Is the social combat broken in the same way that realm-management is? Or am I just screwing everything up?

I pushed to run this game in , but my players were reluctant. Now I think I should have dug in my heels. Can someone help rescue my SIFRP campaign?

Best Answer

Over the years, social management systems in games like this have often seemed weaker to me than other parts of a game. SoIFRP has a fairly robust system, though which I find if you treat it like combat can have good results no matter the disparity between 'levels' of the participants in an Intrigue.

A key point I find useful to remember is that in most cases involving dialogue and interaction, no one leaves unaffected. Keeping the human reaction to what is going on in the forefront of your mind as GM during each stage of the scene, whether it be manipulation, seduction, persuasion, intimidation or what-have-you, helps keep things on an even keel. By running the intrigue with the idea that at the very least they will walk away from this with something to say about their opponent's statements or reaction ("What an idiot!" or "How clever!" and so on) no matter the outcome, they will always have some weight.

In the specific case you present, the characters are highly adept at this sort of thing and should be rightly feared as persuasive men and women. As the GM, you have discovered that they can get what they want from people easily. The challenge doesn't really lie in letting them use these abilities or in changing the system to reduce their effectiveness, it lies in making the use of them interesting for everyone and allowing the NPCs to react as they would.

Suggestions:

  • Bring Allies: If entering negotiations with the PCs, give the NPCs the opportunity to forge alliances and connections with other NPCs who will back them up and balance out the encounter, providing them with improved ratings and giving them a chance to recoup composure (Assist, Manpulate, Mollify,Read Target). The idea here is not to prevent the PCs from being effective, but to keep the Intrigue interesting, give it nuances and challenges, and have it have broader effects on the game.
  • Layer the approach to the people with decision-making ability: Create defensive buffers of retainers and officious windbags between these social warships your players have created.
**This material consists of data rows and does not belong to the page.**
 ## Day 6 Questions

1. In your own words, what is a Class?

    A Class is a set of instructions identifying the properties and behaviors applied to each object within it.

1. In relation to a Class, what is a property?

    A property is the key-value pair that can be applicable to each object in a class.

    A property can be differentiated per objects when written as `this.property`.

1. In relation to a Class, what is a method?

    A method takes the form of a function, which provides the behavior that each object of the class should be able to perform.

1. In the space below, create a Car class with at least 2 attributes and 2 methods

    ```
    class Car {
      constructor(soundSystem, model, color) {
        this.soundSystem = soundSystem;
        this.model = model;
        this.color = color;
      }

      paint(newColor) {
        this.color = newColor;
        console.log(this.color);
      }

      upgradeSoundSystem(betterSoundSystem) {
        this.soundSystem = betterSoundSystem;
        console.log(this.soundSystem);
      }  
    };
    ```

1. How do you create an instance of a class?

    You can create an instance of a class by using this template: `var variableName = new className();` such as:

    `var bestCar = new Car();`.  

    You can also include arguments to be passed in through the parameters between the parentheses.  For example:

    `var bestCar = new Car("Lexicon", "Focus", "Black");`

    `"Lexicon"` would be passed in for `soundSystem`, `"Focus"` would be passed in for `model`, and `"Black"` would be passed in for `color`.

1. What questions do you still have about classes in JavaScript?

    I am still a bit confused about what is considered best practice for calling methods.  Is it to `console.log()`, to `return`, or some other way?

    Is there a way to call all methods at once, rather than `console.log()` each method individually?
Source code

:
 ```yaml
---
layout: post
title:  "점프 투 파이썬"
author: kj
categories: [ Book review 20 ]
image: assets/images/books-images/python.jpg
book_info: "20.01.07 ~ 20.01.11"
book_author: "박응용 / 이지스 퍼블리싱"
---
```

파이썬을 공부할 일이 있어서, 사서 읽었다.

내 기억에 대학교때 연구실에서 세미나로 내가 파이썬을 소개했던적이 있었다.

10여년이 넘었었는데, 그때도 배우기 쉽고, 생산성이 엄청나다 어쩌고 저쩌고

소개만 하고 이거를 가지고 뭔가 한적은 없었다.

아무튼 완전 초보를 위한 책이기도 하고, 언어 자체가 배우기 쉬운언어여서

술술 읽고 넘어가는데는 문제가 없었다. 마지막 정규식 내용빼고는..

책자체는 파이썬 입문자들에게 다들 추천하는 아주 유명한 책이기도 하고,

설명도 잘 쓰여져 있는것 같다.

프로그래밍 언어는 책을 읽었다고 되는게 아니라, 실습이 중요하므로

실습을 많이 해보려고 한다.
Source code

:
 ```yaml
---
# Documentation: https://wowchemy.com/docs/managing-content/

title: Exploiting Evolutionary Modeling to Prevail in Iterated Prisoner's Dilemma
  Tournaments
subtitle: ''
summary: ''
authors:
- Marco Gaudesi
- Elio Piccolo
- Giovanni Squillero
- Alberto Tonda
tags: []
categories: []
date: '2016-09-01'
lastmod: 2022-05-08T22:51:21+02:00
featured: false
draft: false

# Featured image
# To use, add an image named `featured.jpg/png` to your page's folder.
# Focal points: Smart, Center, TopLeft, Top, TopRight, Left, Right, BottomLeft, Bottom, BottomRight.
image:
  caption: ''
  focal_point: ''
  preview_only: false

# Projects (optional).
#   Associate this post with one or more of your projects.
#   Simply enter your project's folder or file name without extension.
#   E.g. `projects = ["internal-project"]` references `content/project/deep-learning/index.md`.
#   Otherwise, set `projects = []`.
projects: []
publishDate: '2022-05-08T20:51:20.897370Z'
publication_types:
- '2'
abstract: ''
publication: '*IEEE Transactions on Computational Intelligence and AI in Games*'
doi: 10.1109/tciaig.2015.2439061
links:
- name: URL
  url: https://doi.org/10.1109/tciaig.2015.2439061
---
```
Make them work for what they want and in so doing provide an ongoing stream of hooks, rumuors, and supposition for both the players and the NPC community to work with as a result.
  • Attach Conditions: Create webs of inter-related promises and commitments which persuasion alone will not be able to overcome. While the target may earnestly want to yield to the characters, they simply cannot roll over without dealing with agreements that have already been put into place. These conditions will have the bonus side effect of causing chain reactions of events if altered to benefit the PCs and both good and ill may rise from that. Additionally, nothing comes for nothing, and a person being strung along on empty promises will run out of string eventually.
  • Avoidance: No one likes to be manipulated or made to feel like a tool. If the characters do not work to maintain good will among those they are verbally pushing around, it should not be assumed that the attitude of the NPCs toward them remains cordial. As relationships deepen even good friends may come to say, "What have you done for me lately?" Situational modifiers based on the results of past Intrigues, plus the reputation of the PCs, plus the desire to simply never get into a room alone with them can all add a level of realism and challenge to the PCs quest to get what they want.
  • Go to War: Having Intrigue devolve into combat is a problem and unsatifying, to boot. However, as the PCs run roughshod over the balance of power, someone somewhere will get their feathers ruffled enough to commit troops to the field if things tilt too far in any particular direction. Let them.... and let the Kingdom know who is to blame.

Ultimately, as it states in the question, the PCs were designed to be social intrigue powerhouses. The game will have to allow them to be so, but it does not have to just lie down and take whatever they dish out. Use the system to challenge them, extract conditions and leverage from them, have the NPCs react naturally, band together, and seek help, and remember with sharp detail all the promises they have heard before.